同時にちょっと落ち込むのは、そんな何らかの効果を持つアクセサリを持たせておくくらい俺はお荷物なのかってことだろうか。ほんとならレオンはもっと防御力の高い装備を買うべきだし、俺だってもっと戦うべきだと思う。でもあいつは軽やかにモンスターを蹴散らすし俺なんてあいつの荷物をおっつけられるせいで、なんとか剣を構えるころには全部片付いてるってことがままあった。ここまでの旅で倒したモンスターの数はたぶん片手で足りる。たしかにレオンが戦ったほうがずっと早いけど、俺だって救世の勇者なのだ。それに、もっとちゃんと戦いたい。二人旅なんだし、足手まといになってばかりじゃいけないと思う。

いまのところまったく使い道のない薬草が入って膨れ上がった道具袋をぽんぽんとなんとなく叩きながら、俺はレオンの背中を複雑な思いで眺めた。この旅で俺は、いつだってこの背に隠れている。勇者は、俺なのに。レオンはいうのだ、「俺が魔王を倒す」って。これじゃどっちが勇者だか分かりやしない。

魔王の強さは、尋常じゃない。俺が最大の黒魔導を発動させても、息の根を止められるだろうか。けれど俺が魔導を使えば、そのあときっとレオンが魔王を倒してくれる。俺がいくら非力だって、この身体を満たす魔力をすべて使えば致命傷くらい負わせられるだろう。レオンを見ていると、それで十分だと思えてすこし気が楽になった。

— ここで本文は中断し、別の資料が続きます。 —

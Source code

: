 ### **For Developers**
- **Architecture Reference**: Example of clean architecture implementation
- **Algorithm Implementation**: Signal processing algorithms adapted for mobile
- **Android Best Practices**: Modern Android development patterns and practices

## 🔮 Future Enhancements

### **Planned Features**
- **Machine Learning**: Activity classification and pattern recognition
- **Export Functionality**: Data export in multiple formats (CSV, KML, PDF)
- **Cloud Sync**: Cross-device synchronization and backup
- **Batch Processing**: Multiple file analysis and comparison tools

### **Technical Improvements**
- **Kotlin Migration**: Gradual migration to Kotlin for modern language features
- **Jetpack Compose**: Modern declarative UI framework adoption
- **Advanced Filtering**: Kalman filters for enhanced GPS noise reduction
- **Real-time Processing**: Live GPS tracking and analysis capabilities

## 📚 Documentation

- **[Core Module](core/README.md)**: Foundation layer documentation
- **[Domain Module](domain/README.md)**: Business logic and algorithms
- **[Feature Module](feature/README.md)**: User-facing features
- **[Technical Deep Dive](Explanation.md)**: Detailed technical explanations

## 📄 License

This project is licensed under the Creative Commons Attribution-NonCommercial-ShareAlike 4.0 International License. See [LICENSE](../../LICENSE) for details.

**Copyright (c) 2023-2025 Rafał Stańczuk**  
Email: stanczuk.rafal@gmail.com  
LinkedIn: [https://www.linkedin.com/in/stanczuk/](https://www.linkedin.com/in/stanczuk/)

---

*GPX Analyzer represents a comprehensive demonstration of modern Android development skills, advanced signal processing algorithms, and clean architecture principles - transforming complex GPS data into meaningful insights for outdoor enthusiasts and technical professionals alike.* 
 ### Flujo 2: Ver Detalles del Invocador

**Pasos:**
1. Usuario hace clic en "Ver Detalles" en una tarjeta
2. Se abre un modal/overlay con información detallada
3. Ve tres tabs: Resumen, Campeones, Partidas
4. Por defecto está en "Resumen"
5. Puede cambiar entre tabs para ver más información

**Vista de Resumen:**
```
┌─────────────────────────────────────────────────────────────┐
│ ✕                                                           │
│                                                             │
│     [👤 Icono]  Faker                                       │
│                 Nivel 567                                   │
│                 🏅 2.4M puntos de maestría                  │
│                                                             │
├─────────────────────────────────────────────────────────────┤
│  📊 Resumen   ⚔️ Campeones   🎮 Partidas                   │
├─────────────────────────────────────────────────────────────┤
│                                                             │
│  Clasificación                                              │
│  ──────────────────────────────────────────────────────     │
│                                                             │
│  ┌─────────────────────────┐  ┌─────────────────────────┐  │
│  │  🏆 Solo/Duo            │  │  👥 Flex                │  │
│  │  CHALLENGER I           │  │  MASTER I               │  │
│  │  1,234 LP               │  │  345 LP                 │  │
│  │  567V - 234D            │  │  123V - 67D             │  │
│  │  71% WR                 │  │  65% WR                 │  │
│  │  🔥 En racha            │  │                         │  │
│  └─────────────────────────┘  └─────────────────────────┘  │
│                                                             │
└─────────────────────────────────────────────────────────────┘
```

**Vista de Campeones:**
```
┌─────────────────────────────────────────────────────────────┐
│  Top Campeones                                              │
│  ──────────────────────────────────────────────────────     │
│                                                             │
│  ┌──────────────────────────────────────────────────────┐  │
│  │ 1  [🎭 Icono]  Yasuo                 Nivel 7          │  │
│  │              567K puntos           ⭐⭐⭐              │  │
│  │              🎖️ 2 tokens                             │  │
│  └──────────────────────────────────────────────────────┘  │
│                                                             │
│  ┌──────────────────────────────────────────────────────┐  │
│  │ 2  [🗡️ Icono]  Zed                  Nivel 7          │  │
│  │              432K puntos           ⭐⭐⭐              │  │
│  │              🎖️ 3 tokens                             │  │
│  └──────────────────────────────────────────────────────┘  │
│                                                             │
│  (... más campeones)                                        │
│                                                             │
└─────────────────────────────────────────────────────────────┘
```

魔王を倒したいレオンの役に立てるっていうのなら、俺の死も無駄にはならない。そう思うとやる気も出て来るというものだ。その気分のまま、宿の前で立ち止まって俺を待っているレオンへの距離を詰める。楽になったはずなのに胸元で跳ねる赤い宝石のせいか、ほんのすこしだけ泣きたくなった。